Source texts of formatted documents
== Segment start ==

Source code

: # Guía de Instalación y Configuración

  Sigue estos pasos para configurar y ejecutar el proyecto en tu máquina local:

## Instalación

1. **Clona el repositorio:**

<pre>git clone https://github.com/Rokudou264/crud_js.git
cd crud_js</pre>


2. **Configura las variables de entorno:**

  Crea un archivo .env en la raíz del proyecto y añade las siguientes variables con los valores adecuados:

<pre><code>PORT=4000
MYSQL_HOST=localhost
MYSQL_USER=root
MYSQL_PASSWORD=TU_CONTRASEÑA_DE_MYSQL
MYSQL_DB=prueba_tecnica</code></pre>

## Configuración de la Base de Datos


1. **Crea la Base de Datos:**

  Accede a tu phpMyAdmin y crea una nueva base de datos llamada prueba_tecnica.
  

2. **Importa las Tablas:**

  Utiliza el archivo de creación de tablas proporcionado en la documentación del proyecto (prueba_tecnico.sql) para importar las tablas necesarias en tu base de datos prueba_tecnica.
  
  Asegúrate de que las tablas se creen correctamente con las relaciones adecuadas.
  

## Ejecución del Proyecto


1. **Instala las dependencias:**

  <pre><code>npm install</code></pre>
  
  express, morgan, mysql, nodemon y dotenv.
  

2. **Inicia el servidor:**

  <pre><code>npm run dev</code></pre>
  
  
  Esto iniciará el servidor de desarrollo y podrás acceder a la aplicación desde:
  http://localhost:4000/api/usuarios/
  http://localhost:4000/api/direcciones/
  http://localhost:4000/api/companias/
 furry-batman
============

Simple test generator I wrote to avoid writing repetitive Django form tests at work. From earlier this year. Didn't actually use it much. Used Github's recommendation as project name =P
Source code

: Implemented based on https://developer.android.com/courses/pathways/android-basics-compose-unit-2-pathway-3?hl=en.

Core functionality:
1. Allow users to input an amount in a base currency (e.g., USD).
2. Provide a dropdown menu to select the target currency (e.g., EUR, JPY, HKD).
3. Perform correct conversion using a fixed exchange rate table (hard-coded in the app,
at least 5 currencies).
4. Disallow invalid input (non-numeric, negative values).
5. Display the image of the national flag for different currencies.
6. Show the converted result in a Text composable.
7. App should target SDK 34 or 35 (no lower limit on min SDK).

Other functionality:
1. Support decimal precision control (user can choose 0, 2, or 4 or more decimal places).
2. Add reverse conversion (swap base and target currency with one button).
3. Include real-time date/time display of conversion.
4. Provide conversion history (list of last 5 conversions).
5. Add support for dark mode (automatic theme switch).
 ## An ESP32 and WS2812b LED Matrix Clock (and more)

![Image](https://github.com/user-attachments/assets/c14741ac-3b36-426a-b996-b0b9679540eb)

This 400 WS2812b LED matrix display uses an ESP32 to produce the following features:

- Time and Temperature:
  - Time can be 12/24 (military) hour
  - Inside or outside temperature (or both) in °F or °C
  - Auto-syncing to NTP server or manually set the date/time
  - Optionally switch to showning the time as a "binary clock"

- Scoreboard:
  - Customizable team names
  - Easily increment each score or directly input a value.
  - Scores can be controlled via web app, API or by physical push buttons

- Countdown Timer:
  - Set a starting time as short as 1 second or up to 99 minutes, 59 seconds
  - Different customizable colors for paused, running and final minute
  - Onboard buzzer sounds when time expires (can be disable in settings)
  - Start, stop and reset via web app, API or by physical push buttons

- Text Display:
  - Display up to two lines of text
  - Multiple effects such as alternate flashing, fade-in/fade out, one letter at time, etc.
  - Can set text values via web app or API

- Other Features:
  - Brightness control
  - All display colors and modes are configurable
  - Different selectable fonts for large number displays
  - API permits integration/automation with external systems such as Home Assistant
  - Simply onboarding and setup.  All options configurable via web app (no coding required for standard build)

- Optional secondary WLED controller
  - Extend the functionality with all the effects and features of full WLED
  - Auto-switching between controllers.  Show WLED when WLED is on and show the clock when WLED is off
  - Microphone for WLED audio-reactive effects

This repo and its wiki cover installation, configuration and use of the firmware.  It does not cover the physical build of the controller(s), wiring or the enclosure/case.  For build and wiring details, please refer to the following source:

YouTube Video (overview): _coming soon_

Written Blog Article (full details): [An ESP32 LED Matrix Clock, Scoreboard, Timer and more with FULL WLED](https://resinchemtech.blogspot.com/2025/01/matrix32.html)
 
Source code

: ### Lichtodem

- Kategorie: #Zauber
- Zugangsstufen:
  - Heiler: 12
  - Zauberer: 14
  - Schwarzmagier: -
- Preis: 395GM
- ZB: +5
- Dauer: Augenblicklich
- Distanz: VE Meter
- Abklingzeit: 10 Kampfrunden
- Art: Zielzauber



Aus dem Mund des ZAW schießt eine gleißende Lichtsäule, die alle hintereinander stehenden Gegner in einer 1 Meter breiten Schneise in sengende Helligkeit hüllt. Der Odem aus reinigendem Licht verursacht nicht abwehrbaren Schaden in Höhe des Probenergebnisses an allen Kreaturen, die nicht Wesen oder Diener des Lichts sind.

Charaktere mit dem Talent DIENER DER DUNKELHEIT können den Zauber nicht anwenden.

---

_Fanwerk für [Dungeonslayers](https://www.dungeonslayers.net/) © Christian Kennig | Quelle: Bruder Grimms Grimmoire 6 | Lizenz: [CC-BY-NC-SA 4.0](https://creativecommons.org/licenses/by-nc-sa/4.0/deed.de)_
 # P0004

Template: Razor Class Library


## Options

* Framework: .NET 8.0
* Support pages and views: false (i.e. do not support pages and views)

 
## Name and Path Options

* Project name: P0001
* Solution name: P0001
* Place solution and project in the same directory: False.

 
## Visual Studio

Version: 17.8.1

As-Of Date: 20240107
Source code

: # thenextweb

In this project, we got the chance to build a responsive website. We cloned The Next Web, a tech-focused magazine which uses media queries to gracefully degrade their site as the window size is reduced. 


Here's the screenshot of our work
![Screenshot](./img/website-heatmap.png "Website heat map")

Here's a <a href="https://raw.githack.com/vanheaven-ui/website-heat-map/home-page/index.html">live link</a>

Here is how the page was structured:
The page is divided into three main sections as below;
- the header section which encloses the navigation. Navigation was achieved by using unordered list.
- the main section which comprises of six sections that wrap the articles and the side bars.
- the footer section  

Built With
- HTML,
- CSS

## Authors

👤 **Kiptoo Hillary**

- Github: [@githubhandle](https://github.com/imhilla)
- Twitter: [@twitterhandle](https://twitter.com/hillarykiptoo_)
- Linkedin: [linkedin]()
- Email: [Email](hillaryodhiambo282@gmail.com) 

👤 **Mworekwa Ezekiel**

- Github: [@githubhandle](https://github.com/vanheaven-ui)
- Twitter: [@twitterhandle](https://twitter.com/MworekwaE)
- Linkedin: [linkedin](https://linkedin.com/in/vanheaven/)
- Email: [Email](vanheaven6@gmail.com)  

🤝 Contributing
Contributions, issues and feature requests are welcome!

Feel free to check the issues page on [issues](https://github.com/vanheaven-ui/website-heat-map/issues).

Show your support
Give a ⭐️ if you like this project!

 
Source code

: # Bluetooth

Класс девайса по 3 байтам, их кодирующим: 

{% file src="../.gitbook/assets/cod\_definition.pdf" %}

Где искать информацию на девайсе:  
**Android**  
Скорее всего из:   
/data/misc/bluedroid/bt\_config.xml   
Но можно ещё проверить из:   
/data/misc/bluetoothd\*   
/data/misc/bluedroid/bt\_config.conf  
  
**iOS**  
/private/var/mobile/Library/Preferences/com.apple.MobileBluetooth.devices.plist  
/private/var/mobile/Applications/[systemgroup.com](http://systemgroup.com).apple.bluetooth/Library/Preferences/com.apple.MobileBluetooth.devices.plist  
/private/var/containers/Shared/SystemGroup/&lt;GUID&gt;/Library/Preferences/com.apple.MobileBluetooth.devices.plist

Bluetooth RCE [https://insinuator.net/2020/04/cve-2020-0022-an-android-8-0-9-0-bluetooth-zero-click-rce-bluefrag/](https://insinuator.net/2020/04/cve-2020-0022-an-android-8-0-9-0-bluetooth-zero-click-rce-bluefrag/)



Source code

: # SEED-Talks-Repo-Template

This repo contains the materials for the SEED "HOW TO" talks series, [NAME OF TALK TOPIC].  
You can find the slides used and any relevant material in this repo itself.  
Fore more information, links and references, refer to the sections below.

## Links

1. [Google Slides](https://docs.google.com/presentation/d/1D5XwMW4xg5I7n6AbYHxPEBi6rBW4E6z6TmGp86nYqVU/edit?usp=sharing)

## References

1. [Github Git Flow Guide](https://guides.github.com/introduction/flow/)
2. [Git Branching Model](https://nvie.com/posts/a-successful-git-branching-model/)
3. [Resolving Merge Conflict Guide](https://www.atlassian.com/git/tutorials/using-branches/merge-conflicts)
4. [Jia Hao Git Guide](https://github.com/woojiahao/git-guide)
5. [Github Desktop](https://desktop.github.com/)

== Segment end ==

What you need to do: In the data above, start at the line that has "MYSQL_PASSWORD=TU_CONTRASEÑA_DE_MYSQL", stop after the line that has "at least 5 currencies).", and print every line in between exactly as it stands.

Result for this exercise:
MYSQL_PASSWORD=TU_CONTRASEÑA_DE_MYSQL
MYSQL_DB=prueba_tecnica</code></pre>

## Configuración de la Base de Datos


1. **Crea la Base de Datos:**

  Accede a tu phpMyAdmin y crea una nueva base de datos llamada prueba_tecnica.
  

2. **Importa las Tablas:**

  Utiliza el archivo de creación de tablas proporcionado en la documentación del proyecto (prueba_tecnico.sql) para importar las tablas necesarias en tu base de datos prueba_tecnica.
  
  Asegúrate de que las tablas se creen correctamente con las relaciones adecuadas.
  

## Ejecución del Proyecto


1. **Instala las dependencias:**

  <pre><code>npm install</code></pre>
  
  express, morgan, mysql, nodemon y dotenv.
  

2. **Inicia el servidor:**

  <pre><code>npm run dev</code></pre>
  
  
  Esto iniciará el servidor de desarrollo y podrás acceder a la aplicación desde:
  http://localhost:4000/api/usuarios/
  http://localhost:4000/api/direcciones/
  http://localhost:4000/api/companias/
 furry-batman
============

Simple test generator I wrote to avoid writing repetitive Django form tests at work. From earlier this year. Didn't actually use it much. Used Github's recommendation as project name =P
Source code

: Implemented based on https://developer.android.com/courses/pathways/android-basics-compose-unit-2-pathway-3?hl=en.

Core functionality:
1. Allow users to input an amount in a base currency (e.g., USD).
2. Provide a dropdown menu to select the target currency (e.g., EUR, JPY, HKD).
3. Perform correct conversion using a fixed exchange rate table (hard-coded in the app,
at least 5 currencies).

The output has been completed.